Pues bien, la obra por excelencia de Jesús, el santo de los santos de
sus misterios, es su sagrada Pasión, por el cruento sacrificio de la cruz, Cristo acaba
de dar la vida divina a los hombres, y mediante él les restituye su dignidad de hijos de
Dios. Jesús quiso asociar a su Madre a este misterio con un carácter especialísimo, y
María se unió tan plenamente a la voluntad de su Hijo Redentor, que comparte con El
verdaderamente, si bien guardando su condición de simple criatura, la gloria de habernos
dado a luz, en aquel momento, a la vida de la gracia.
Vayamos al Calvario en el instante en que Cristo Jesús va a consumar
la obra que su Padre le encomendara en el mundo.- Nuestro Señor ha llegado al final de su
misión apostólica en la tierra; va a reconciliar con Dios a todo el género humano.
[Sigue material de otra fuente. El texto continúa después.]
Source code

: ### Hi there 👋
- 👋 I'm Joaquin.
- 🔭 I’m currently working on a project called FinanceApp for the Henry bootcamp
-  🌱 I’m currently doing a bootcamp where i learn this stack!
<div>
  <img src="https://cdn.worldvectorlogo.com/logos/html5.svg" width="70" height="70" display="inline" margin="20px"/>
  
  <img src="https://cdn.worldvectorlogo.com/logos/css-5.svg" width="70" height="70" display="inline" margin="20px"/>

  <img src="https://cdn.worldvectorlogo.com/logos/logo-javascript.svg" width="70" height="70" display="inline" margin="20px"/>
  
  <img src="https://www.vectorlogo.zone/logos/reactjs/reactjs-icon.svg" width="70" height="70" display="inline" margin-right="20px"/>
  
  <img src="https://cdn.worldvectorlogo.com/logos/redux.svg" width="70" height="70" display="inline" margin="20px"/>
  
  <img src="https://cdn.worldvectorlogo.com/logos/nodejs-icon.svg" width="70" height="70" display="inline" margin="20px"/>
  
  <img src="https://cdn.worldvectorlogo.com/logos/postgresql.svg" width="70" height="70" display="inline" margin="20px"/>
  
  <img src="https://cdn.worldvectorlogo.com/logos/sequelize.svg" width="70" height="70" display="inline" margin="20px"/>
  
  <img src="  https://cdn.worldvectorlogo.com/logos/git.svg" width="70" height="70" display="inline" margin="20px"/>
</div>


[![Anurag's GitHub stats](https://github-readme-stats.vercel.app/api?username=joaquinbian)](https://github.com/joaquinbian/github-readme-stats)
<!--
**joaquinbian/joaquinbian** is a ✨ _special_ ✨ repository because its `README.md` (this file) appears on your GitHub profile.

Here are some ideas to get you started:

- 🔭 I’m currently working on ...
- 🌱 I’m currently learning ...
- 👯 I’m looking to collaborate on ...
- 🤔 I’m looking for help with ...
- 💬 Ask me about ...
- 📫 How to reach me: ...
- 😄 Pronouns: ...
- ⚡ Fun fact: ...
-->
¿Quién está al pie de la cruz en aquel supremo instante? María, su Madre, con Juan, el
discípulo amado, y otras cuantas mujeres (Jn 19,25). Allí está de pie; acaba de renovar
la ofrenda de su Hijo que hizo mucho antes al presentarle en el Templo, en este momento
ofrece al Padre, para rescate del mundo,·«el fruto bendito de su vientre». Sólo quedan
a Jesús cortos instantes de vida; luego, el sacrificio estará consumado, y devuelta a
los hombres la gracia divina. Quiere darnos por madre a María y esto constituye una de
las formas de esta gran verdad: que Cristo se unió en la Encarnación a todo el género
humano; los escogidos forman el cuerpo místico de Cristo, del que no pueden ser
separados. Cristo nos dará a su Madre para que sea también la nuestra en el orden
espiritual; María no nos separará de Jesús, su Hijo, nuestra cabeza.
Antes, pues, de expirar y «de acabar, como dice San Pablo, la
conquista del pueblo de las almas, del cual quiere hacer su reino glorioso» (Ef 5,
25-27), Jesús ve al pie de la cruz a su Madre, sumida en la mayor angustia, y a su
discípulo Juan, tan amado suyo, aquel mismo que oyó y nos refiere sus últimas palabras.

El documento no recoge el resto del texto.